[Collected data]
=== Section Start ===

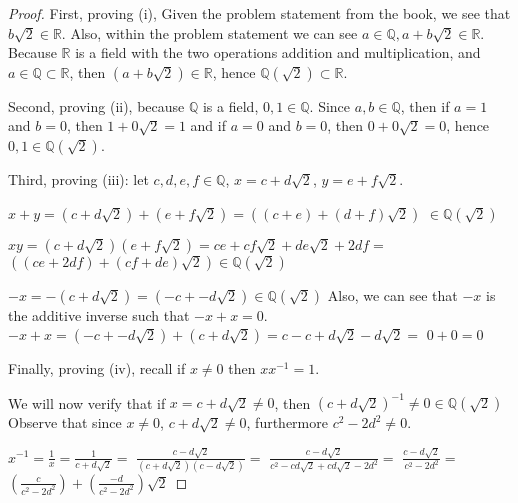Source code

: \documentclass[a4paper]{article}
\begin{document}
\begin{myparindent}{0pt}
\begin{proof}
  First, proving (i), Given the problem statement from the book, we see that $b \sqrt{2} \in \mathbb{R}$.
  Also, within the problem statement we can see $a \in \mathbb{Q}, a + b \sqrt{2} \in \mathbb{R}$.
  Because $\mathbb{R}$ is a field with the two operations addition and multiplication,
  and $a \in \mathbb{Q} \subset \mathbb{R}$, then $(a + b\sqrt{2}) \in \mathbb{R}$,
  hence $\mathbb{Q}(\sqrt{2}) \subset \mathbb{R}$. \newline

  Second, proving (ii), because $\mathbb{Q}$ is a field, $0, 1 \in \mathbb{Q}$.
  Since $a, b \in \mathbb{Q}$, then if $a = 1$ and $b = 0$, then
  $1 + 0 \sqrt{2} = 1$ and if $a = 0$ and $b = 0$, then $0 + 0 \sqrt{2} = 0$,
  hence $0, 1 \in \mathbb{Q}(\sqrt{2})$. \newline

  Third, proving (iii): let $c, d, e, f \in \mathbb{Q}$, $x = c + d \sqrt{2}$,
  $y = e + f \sqrt{2}$. \newline

    $x + y = (c + d \sqrt{2}) + (e + f \sqrt{2}) = ((c + e) + (d + f) \sqrt{2})$
    $\in \mathbb{Q}(\sqrt{2})$ \newline

    $xy = (c + d \sqrt{2})(e + f \sqrt{2}) = ce + cf \sqrt{2} + de \sqrt{2} + 2df =$ \newline
    $((ce + 2df) + (cf + de) \sqrt{2}) \in \mathbb{Q}(\sqrt{2})$ \newline

    $-x = -(c + d \sqrt{2}) = (-c + -d \sqrt{2}) \in \mathbb{Q}(\sqrt{2})$ \newline
    Also, we can see that $-x$ is the additive inverse such that $-x + x = 0$. \newline
    $-x + x = (-c + -d \sqrt{2}) + (c + d \sqrt{2}) = c - c + d \sqrt{2} - d \sqrt{2} =$
    $0 + 0 = 0$ \newline

    Finally, proving (iv), recall if $x \ne 0$ then $xx^{-1} = 1$. \newline

    We will now verify that if $x = c + d \sqrt{2} \ne 0$, then
    $(c + d \sqrt{2})^{-1} \ne 0 \in \mathbb{Q}(\sqrt{2})$
    Observe that since $x \ne 0$, $c + d \sqrt{2} \ne 0$, furthermore
    $c^2 - 2d^2 \ne 0$. \newline

    $x^{-1} = \frac{1}{x} = \frac{1}{c + d \sqrt{2}} = $
    $\frac{c - d \sqrt{2}}{(c + d \sqrt{2})(c - d \sqrt{2})} =$
    $\frac{c - d \sqrt{2}}{c^2 - cd \sqrt{2} + cd \sqrt{2} - 2d^2} =$
    $\frac{c - d \sqrt{2}}{c^2 - 2d^2} =$ \newline
    $(\frac{c}{c^2 - 2 d^2}) + (\frac{-d}{c^2 - 2d^2}) \sqrt{2}$ \newline


\end{proof}
\end{myparindent}
\end{document}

=== Section End ===

**WHAT THIS TASK INVOLVES**
In the lines above, find the word "subset" and copy every line it occurs in.

**ANSWER FOR THIS EXERCISE**
  and $a \in \mathbb{Q} \subset \mathbb{R}$, then $(a + b\sqrt{2}) \in \mathbb{R}$,
  hence $\mathbb{Q}(\sqrt{2}) \subset \mathbb{R}$. \newline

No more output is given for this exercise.